The parliamentary portfolio committee on finance has taken the right step in siding with IRBA to authorise the mandatory auditor rotation.

"But this is not enough", says van Wyk.

"The profession has a stated and expected objective of acting in the public interest, whether it related to audit, accounting, tax, consulting or forensic services. We can no longer only pay lip service to this public expectation."

"This will require that we impose complete independence requirements. Firms should not be allowed to perform any type of assurance, including auditing, tax or forensic services to the same client. In other words, a firm should not be allowed to perform the tax or auditing work for a client, and also provide accounting and consulting work."

Government intervention is required in the profession, because organs of State are constitutionally bound to act in the public interest. This seems fairly obvious. Should this requirement not also apply to statutory licensed professional bodies and their members such as KPMG and Deloitte.

The importance of considering the public interest was already considered by the Constitutional Court when they issued judgement on the issue of extending government accountability requirements to third party providers (South African Social Security Agency // Cash Paymaster // All Pay). This view is supported by Thina Siwendu, director at Cliffe Dekker Hofmeyr: "…in terms of this decision, by tapping the state for contracts, a private company might soon find itself in a position where it has to disclose pertinent aspects around its operational and financial business to improve transparency and accountability…It seems the ambit of a private company's accountability reaches beyond the meaning and interpretation of "public interest" as well as its public interest score as narrowly defined in the Companies Act".

Accountants and auditors in effect receive a licence from the state to perform a specific legislative function i.e. issue a report on financial statements. As such, a question can be raised whether they are therefore subject to public scrutiny, transparency and accountability in the same manner as organs of State. The accountancy profession as a whole has voluntarily adopted a general public interest rule as a governing framework for all accountants.

According to the International Federation of Accountants (IFAC) a distinguishing mark of the accountancy profession is its acceptance of the responsibility to act in the public interest. Therefore, a professional accountant’s responsibility is not exclusively to satisfy the needs of an individual client or employer.

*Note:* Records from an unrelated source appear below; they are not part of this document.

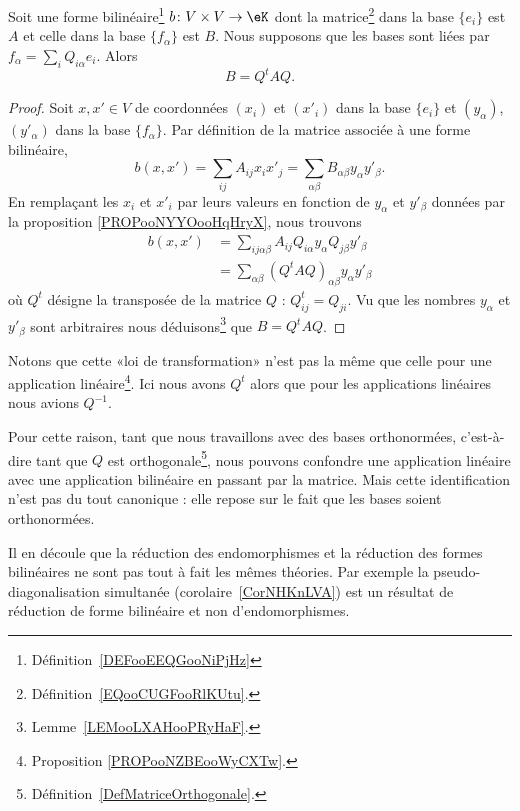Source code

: \begin{proposition}     \label{PROPooLBIOooUpzxXA}
    Soit une forme bilinéaire\footnote{Définition~\ref{DEFooEEQGooNiPjHz}} \( b\colon V\times V\to \eK\) dont la matrice\footnote{Définition~\ref{EQooCUGFooRlKUtu}.} dans la base \( \{ e_i \}\) est \( A\) et celle dans la base \( \{ f_{\alpha} \}\) est \( B\). Nous supposons que les bases sont liées par \( f_{\alpha}=\sum_{i}Q_{i\alpha}e_i\). Alors
\begin{equation}        \label{EQooZUVTooKjqnJj}
    B=Q^tAQ.
\end{equation}
\end{proposition}

\begin{proof}
    Soit \( x,x'\in V\) de coordonnées \( (x_i)\) et \( (x'_i)\) dans la base \( \{ e_i \}\) et \( (y_{\alpha})\), \( (y'_{\alpha})\) dans la base \( \{ f_{\alpha} \}\). Par définition de la matrice associée à une forme bilinéaire,
    \begin{equation}
        b(x,x')=\sum_{ij}A_{ij}x_ix'_j=\sum_{\alpha\beta}B_{\alpha\beta}y_{\alpha}y'_{\beta}.
    \end{equation}
    En remplaçant les \( x_i\) et \( x'_i\) par leurs valeurs en fonction de \( y_{\alpha}\) et \( y'_{\beta}\) données par la proposition \ref{PROPooNYYOooHqHryX}, nous trouvons
    \begin{subequations}
        \begin{align}
            b(x,x')&=\sum_{ij\alpha\beta}A_{ij}Q_{i\alpha}y_{\alpha}Q_{j\beta}y'_{\beta}\\
            &=\sum_{\alpha\beta}(Q^tAQ)_{\alpha\beta}y_{\alpha}y'_{\beta}
        \end{align}
    \end{subequations}
    où \( Q^t\) désigne la transposée de la matrice \( Q\) :  \( Q^t_{ij}=Q_{ji}\). Vu que les nombres \( y_{\alpha}\) et \( y'_{\beta}\) sont arbitraires nous déduisons\footnote{Lemme~\ref{LEMooLXAHooPRyHaF}.} que \( B=Q^tAQ\).
\end{proof}

\begin{remark}      \label{REMooNEJLooSqgeih}
    Notons que cette «loi de transformation» n'est pas la même que celle pour une application linéaire\footnote{Proposition \ref{PROPooNZBEooWyCXTw}.}. Ici nous avons \( Q^t\) alors que pour les applications linéaires nous avions \( Q^{-1}\).

    Pour cette raison, tant que nous travaillons avec des bases orthonormées, c'est-à-dire tant que \( Q\) est orthogonale\footnote{Définition~\ref{DefMatriceOrthogonale}.}, nous pouvons confondre une application linéaire avec une application bilinéaire en passant par la matrice. Mais cette identification n'est pas du tout canonique : elle repose sur le fait que les bases soient orthonormées.

    Il en découle que la réduction des endomorphismes et la réduction des formes bilinéaires ne sont pas tout à fait les mêmes théories. Par exemple la pseudo-diagonalisation simultanée (corolaire~\ref{CorNHKnLVA}) est un résultat de réduction de forme bilinéaire et non d'endomorphismes.
\end{remark}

The voluntary acceptance by accountants to act in the public interest has some serious implications. On the one hand it provides support to the arguments that accountants and auditors, and their governing bodies, should receive special licences from the State to perform their work. For example, certain companies are required to be audited and only registered auditors may perform such work; only registered tax practitioner that belong to a private controlling body may perform tax work for the public. On the other hand, the public interest concept stretches far wider that just the preparation of financial statements as an accountant or the performance of an audit or completion of a tax return.

In the words of the UK regulatory, the Financial Reporting Council: "the decision will send a strong and clear message to all members of the accountancy profession about their responsibility to act in the public interest and comply with a code of ethics." If the UK approach is followed it means that accountants will have to act not in the best interest of their clients but in the interest of the broader community, and ultimately in a developmental state, the State itself. Alternatively, the profession will need to reconsider the extent of their commitment to the public interest rule. Clear guidance is needed prior to the enactment of legislation to regulate the accounting profession. The outcome will determine if accountants and auditors in effect become agents of the State or advisors to their clients.